Remote retrieval and display management of electronic document with
incorporated images -- this patent actually falls in the ballpark that it
might be reasonable. It was granted in 1998 and filed in 1996. I don't know if
there was prior art on this.

Loading status in a hypermedia browser having a limited available display area
-- This is called a splash screen. Sure its a mobile device and getting data
from the network rather than disk, but same concept. This shouldn't have
passed the obviousness test.

System provided child window controls -- This one was filed in 1994, prior to
the launch of Win95. This seems borderline, but in 1994 this might have been
innovative.

Selection handles in editing electronic documents -- This one seems like maybe
the only realy legit patent if limited to just text. But I think it has been
well-established for graphsics.
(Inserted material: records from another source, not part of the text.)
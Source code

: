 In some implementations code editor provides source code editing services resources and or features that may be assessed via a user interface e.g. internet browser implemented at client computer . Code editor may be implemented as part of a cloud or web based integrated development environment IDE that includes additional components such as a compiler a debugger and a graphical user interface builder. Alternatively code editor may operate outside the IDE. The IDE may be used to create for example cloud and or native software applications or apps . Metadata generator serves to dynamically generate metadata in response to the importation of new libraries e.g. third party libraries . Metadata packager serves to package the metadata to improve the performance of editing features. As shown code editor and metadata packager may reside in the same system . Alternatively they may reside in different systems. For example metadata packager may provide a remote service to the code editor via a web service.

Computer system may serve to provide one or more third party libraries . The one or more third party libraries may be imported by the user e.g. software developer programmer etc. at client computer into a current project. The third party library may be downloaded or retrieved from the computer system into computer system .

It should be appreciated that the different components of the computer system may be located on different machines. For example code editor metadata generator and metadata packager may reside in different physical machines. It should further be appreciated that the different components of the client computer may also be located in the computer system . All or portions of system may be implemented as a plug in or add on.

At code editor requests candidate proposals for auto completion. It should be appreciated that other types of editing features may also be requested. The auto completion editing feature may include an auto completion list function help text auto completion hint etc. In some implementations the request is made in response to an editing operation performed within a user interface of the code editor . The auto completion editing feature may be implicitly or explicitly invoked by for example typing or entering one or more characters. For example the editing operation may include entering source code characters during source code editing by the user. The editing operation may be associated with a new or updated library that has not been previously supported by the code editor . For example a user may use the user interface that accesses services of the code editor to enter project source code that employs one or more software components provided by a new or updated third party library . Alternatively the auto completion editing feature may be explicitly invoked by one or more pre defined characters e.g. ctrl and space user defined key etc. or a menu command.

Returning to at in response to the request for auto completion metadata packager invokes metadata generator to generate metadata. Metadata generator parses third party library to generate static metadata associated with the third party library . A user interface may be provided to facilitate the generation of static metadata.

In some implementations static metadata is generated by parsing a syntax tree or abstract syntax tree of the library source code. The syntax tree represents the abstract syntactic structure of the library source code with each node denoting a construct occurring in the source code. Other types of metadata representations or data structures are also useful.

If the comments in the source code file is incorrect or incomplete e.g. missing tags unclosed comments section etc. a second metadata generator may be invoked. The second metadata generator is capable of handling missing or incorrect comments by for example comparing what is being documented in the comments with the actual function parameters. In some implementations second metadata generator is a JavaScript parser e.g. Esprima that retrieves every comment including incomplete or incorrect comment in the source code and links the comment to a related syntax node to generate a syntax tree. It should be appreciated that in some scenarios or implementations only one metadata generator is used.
The odd thing is they didn't use this for
Windows Mobile through 6.5.

Method and apparatus for capturing and rendering annotations for non-
modifiable electronic content -- This one doesn't pass the non-obviousness
test to me. I can't think of another way to do what they described. A little
disappointing since Thacker is on the patent.

One problem with patents is that it's hard to really get back to the mental
state of 17 years ago, when at least one of these patents was filed. At the
very least I do think that the current bar of "clear and convincing" may be
too high, since I think that makes it very difficult for BN to put together a
strong case unless they can just outright find prior art.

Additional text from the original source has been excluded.